- FTSE higher despite soft GDP print
- US markets flat, but software selloff continues
- RELX ignores the noise, buyback raised
- Oil prices rise, but it’s not a one-way street
Matt Britzman, senior equity analyst, Hargreaves Lansdown:
“UK markets are set to open higher, brushing off a lacklustre GDP report that showed the economy barely moving at the end of last year. Growth in Q4 was muted and narrowly driven by services and government spending, a reminder that private‑sector momentum remains thin despite hopes that Q1 will look a little brighter. That leaves the bigger picture unchanged: a fragile growth outlook, softer inflation ahead, and a Bank of England that should have room to cut rates over 2026.
US markets looked flat on the surface, but beneath the calm, it was a volatile session, with solid breadth in the S&P 500 masking weakness in the tech‑heavy Nasdaq. This is 2026 in a nutshell: blink, and you’re punished, as perceived AI disruption continues to separate winners from losers. Shopify fell close to 7% in a wild swing from +11% pre-market as investors continued to fret about its place in the AI pecking order. Financials stayed under pressure, but capital goods shone, with Caterpillar and Deere pushing fresh highs on a strong jobs report that pushed rate‑cut hopes further out.
On the topic of perceived AI losers closer to home, Five Shares to Watch pick RELX delivered another characteristically strong set of results. Its data and analytics businesses have been in the direct line of fire as new AI tools emerge, but the numbers once again showed a company executing well. The challenge for high‑quality, consistent performers is that when sentiment turns sour, there’s rarely a single blockbuster set of results to instantly silence the doubts. While the pace of AI innovation is a genuine risk, the selloff has raced well ahead of reality for a business that still looks far more like an AI winner than a casualty. This is a chance to pick up a proven, resilient business at an unusually attractive valuation – management clearly agrees, stepping up buybacks to take advantage of the recent share weakness.

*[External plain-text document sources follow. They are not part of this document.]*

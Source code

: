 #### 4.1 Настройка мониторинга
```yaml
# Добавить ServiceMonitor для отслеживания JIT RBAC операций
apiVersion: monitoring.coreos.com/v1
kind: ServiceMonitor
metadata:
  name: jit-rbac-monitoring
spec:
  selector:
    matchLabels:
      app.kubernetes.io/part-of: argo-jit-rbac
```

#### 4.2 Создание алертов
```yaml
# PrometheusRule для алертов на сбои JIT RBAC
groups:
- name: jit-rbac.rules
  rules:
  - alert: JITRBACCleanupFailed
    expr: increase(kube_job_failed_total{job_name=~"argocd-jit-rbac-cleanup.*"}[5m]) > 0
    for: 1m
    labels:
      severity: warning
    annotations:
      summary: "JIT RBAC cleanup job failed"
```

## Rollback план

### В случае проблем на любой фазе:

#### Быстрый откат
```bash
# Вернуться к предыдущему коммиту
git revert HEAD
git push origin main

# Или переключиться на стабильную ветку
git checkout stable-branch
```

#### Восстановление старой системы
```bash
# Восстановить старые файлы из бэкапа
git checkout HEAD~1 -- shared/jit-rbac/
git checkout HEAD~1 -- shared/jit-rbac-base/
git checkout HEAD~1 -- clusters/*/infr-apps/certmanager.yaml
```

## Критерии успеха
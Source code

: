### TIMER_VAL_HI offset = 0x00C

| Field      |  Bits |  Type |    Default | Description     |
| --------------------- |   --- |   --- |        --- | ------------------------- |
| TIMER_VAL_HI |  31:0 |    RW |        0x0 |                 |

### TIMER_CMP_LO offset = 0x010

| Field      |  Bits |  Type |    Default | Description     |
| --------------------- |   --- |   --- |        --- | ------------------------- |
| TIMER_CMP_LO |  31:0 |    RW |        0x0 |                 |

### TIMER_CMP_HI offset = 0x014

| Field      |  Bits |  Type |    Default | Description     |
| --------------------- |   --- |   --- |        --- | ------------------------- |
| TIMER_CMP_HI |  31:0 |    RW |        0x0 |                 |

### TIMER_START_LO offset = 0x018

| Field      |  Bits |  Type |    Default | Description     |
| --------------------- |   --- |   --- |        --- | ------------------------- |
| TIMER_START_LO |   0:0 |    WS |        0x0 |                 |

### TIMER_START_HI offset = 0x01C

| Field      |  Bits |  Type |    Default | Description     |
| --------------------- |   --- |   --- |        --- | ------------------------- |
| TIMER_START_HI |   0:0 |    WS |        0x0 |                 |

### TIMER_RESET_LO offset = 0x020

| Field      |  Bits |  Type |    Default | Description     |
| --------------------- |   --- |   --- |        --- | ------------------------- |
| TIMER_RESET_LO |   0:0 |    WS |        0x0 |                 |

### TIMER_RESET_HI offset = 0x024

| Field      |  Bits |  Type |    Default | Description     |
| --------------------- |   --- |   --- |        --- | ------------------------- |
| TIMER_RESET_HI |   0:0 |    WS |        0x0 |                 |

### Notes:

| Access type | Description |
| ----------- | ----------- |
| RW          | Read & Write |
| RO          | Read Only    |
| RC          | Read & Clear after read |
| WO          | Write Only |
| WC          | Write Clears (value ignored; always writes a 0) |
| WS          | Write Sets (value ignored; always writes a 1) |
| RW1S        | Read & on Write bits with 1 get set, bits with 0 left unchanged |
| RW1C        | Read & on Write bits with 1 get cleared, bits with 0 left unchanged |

Oil prices pushed higher again, with Brent hovering around $70 a barrel, as geopolitical nerves around US‑Iran tensions continued to do the heavy lifting. Talk of diplomacy has done little to calm traders, who remain focused on the risk of supply disruption, even as OPEC stuck to its demand forecasts and signalled no change in its supply stance. That said, the rally is running into resistance, with US inventories jumping sharply and the IEA likely to remind markets that a global surplus is still lurking in the background later today.”
The author holds shares in RELX.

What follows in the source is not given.